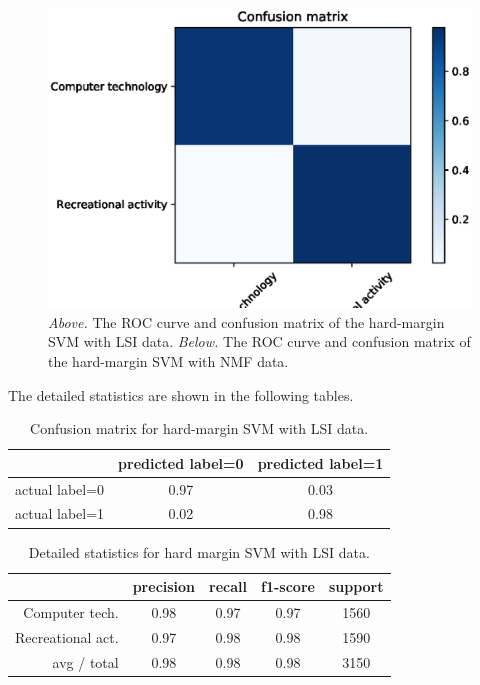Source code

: \documentclass[letterpaper]{article}
\begin{document}
\begin{figure}[!htb]
\begin{minipage}{0.5\textwidth}
\end{minipage}%
\begin{minipage}{0.5\textwidth}
\includegraphics[width=1.0\textwidth]{conf-mat-nmf-hard-svm}
\end{minipage}
\caption{\emph{Above.} The ROC curve and confusion matrix
of the hard-margin SVM with LSI data.
\emph{Below.} The ROC curve and confusion matrix of the hard-margin SVM
with NMF data.}
\label{fig:hard-svm-2}
\end{figure}

The detailed statistics are shown in the following tables.
\begin{table}[H]
\centering
\begin{tabular}{c|cc}
 & predicted label=0 & predicted label=1 \\ \hline
actual label=0 & 0.97 & 0.03 \\
actual label=1 & 0.02 & 0.98 \\
\end{tabular}
\caption{Confusion matrix for hard-margin SVM with LSI data.}
\end{table}

\begin{table}[H]
\centering
\begin{tabular}{r|cccc}
 & precision & recall & f1-score & support \\ \hline
Computer tech. & 0.98 & 0.97 & 0.97 & 1560 \\
Recreational act. & 0.97 & 0.98 & 0.98 & 1590 \\
avg / total & 0.98 & 0.98 & 0.98 & 3150 \\
\end{tabular}
\caption{Detailed statistics for hard margin SVM with LSI data.}
\end{table}
\end{document}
+ + + + + + +
Wherever the word "actual" occurs in a line of the listing, copy that line.

ANSWER BELOW:
actual label=0 & 0.97 & 0.03 \\
actual label=1 & 0.02 & 0.98 \\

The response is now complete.